The Philadelphia situation is symptomatic of a much larger problem across the state. According to the state Department of Revenue, general fund collections were $105 million below projections for December, marking five of the past six months that estimates have failed to meet expectations. So far during the fiscal year (July 1, 2016-June 30, 2017), revenue projections are $370 million below estimates. It has become painfully clear that the $1.3 billion revenue package that the General Assembly passed last July will miss its target and fail to cover the $1.6 billion increase in government spending.
It finally appears that the dire situation is beginning to sink in for the 253 legislators and Gov. Tom Wolf as they begin work on the 2017-18 budget. The governor has been crying “wolf” for more than two years, but his pleas have gone largely unheeded as the Republican-controlled Legislature continues to resist broad-based tax increases. Independent policy makers say the state is looking at five more years of red ink if something significant is not done to deal with the problem. Key Wall Street rating agencies continue to trash the state with poor grades which, in turn, results in higher borrowing costs.
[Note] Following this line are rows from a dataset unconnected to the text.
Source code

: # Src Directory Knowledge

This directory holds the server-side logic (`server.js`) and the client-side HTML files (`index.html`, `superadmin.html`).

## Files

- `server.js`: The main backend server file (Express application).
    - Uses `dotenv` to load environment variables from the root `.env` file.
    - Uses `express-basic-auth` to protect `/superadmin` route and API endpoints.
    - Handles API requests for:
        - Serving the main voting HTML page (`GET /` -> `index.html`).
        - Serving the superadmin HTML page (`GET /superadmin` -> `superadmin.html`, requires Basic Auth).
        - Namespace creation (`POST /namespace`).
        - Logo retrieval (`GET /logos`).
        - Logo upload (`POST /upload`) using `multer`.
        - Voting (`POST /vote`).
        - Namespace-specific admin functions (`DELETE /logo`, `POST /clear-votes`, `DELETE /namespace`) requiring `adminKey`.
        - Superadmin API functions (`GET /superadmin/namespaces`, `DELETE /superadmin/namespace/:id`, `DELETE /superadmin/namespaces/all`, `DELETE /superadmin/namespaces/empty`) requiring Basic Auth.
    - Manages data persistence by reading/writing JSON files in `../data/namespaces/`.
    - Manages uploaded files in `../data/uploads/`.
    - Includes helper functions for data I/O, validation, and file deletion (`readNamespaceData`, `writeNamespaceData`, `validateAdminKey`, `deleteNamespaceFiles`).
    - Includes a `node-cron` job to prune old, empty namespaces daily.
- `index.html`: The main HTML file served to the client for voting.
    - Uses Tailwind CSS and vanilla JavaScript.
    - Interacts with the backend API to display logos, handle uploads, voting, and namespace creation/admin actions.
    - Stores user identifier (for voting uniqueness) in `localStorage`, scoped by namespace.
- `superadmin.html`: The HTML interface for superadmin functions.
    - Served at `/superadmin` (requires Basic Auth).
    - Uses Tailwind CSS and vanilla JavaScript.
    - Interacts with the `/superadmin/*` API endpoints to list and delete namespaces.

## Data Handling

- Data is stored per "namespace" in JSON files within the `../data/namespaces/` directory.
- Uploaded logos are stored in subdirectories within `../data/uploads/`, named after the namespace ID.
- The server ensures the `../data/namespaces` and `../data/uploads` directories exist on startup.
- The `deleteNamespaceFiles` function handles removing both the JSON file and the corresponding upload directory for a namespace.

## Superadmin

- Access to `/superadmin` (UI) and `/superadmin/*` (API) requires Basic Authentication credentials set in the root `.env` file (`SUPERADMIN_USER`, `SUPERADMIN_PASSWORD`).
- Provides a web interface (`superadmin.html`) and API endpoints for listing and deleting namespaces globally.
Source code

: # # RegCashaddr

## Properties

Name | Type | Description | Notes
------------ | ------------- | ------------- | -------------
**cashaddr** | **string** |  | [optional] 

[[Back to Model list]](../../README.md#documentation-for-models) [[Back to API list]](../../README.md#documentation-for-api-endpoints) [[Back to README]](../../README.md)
Wolf refuses to go down the same path that he did during the first two years of his term when he proposed higher income and sales taxes to stabilize education whose funding had been decimated during the four-year term of Gov. Tom Corbett.
The Wolf administration has put a hiring freeze into place. It has announced the merging of the state’s technology and human resources departments and is looking to close two of five possible state penitentiaries with one of these under consideration in our area — Frackville.
Wolf has decided to play ball with the Republicans and shift the emphasis from revenues to cost-cutting. While President-elect Donald Trump is about to “drain the swamp” in Washington, Republican legislators want to do the same in Harrisburg by poking a hole in a massive and overinflated state bureaucracy.
We encourage Harrisburg to adopt the rallying cry of “do more with less.” We don’t want to see people lose their jobs any more than you do, but the focus must shift from throwing more money at problems to streamlining and economizing.
State government needs to be dismantled then rebuilt, starting with the size of the General Assembly. We were happy to report that a measure to do just that may come before the voters in 2018 to reduce the number of House members from 203 to 151. The proposal introduced by state Rep. Jerry Knowles, R-Schuylkill, keeps the number of senators at 50, but, quite frankly, this number could be reduced by 20 to 25 percent without any loss of efficiency. This alone can save the state about $15 million to $20 million a year in salaries, benefits and daily payments.
The constitutional amendment was approved in 2015 and 2016 and needs to be approved again in this legislative session to go on the 2018 ballot.
Some states have turned to efficiency reviews to identify key areas where performance improvements are necessary. These reviews have resulted in savings of 5 to 6 percent of the general fund budget. If such savings could be brought about here in Pennsylvania, it would add up to an eye-popping $1.5 billion to $2 billion in annual savings. All legislators elected in November took the oath of office last week. They solemnly swore to support, obey and defend the Constitution of the United States and the Constitution of this state and that they will discharge the duties of their office with fidelity.
We believe the oath should contain one more line: “I pledge always to put the concerns of my constituents before my own.”
With all this work to do, the legislators adjourned after their swearing in and won’t be back in session until Jan. 23. The House will be in session just 41 days and the Senate 42 days between now and the budget deadline of June 30.